• **Entries provided**:
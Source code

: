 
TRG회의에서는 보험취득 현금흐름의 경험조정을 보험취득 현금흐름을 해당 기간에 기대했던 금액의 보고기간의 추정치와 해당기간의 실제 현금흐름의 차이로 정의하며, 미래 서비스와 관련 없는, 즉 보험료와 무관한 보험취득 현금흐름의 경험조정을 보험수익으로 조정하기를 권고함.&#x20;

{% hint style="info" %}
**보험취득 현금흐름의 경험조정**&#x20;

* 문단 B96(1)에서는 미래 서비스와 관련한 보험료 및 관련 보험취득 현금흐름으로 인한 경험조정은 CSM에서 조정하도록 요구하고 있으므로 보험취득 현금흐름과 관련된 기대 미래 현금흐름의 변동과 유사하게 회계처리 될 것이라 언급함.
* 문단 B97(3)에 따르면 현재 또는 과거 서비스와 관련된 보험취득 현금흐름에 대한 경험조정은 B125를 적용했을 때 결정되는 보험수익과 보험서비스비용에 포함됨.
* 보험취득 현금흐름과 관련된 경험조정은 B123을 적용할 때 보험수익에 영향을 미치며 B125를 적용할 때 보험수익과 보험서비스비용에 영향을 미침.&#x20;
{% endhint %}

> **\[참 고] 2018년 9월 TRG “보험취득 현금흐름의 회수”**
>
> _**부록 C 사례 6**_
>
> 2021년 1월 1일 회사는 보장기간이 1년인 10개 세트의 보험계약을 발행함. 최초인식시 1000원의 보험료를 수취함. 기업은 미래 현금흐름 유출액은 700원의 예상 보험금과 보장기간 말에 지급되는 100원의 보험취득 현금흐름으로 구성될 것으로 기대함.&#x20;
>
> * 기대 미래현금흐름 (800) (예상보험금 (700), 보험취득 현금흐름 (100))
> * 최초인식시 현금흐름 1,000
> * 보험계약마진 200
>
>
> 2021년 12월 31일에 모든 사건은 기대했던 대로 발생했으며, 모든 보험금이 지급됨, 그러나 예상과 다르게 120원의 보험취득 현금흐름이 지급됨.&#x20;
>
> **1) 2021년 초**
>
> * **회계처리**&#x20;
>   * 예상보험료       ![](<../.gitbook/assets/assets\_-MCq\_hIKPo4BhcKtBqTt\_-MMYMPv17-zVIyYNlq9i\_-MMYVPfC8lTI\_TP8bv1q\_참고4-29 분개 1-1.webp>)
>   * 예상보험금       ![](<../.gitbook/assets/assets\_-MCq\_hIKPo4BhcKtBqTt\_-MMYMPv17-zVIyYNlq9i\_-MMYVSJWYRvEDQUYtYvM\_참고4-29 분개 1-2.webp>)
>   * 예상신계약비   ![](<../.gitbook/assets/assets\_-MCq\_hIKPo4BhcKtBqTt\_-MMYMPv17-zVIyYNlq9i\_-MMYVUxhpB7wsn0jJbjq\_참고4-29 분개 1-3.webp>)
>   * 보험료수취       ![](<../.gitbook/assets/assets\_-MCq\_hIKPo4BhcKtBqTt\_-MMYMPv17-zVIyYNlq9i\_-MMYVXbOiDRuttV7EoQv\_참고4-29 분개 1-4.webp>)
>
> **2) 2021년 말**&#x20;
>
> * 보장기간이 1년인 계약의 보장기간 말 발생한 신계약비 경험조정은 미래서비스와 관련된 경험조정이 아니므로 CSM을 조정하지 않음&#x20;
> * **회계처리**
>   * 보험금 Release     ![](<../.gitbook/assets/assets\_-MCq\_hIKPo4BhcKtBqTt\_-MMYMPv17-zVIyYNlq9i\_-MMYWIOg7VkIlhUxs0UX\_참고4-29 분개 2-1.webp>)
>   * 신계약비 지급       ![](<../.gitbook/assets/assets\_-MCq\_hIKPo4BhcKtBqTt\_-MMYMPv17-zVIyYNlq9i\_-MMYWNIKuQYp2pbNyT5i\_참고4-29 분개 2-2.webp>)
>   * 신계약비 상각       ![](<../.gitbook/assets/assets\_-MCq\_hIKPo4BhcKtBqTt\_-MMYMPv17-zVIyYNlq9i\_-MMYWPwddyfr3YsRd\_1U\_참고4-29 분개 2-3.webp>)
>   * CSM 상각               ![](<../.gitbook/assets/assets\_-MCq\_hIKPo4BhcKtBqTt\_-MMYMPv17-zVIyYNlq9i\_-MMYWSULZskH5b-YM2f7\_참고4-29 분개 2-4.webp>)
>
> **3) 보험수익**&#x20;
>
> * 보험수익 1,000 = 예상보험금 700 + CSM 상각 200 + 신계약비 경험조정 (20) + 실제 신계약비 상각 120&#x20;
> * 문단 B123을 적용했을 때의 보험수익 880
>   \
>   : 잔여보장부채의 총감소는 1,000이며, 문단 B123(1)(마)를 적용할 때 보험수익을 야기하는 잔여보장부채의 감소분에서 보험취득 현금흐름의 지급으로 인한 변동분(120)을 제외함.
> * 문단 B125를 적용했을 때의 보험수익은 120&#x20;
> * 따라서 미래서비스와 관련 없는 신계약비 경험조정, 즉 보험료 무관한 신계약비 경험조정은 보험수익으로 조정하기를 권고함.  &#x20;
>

• **Requirement**:
Show all lines from the records above where the word "보장기간이" occurs.

• **Solution to this exercise**:
> 2021년 1월 1일 회사는 보장기간이 1년인 10개 세트의 보험계약을 발행함. 최초인식시 1000원의 보험료를 수취함. 기업은 미래 현금흐름 유출액은 700원의 예상 보험금과 보장기간 말에 지급되는 100원의 보험취득 현금흐름으로 구성될 것으로 기대함.&#x20;
> * 보장기간이 1년인 계약의 보장기간 말 발생한 신계약비 경험조정은 미래서비스와 관련된 경험조정이 아니므로 CSM을 조정하지 않음&#x20;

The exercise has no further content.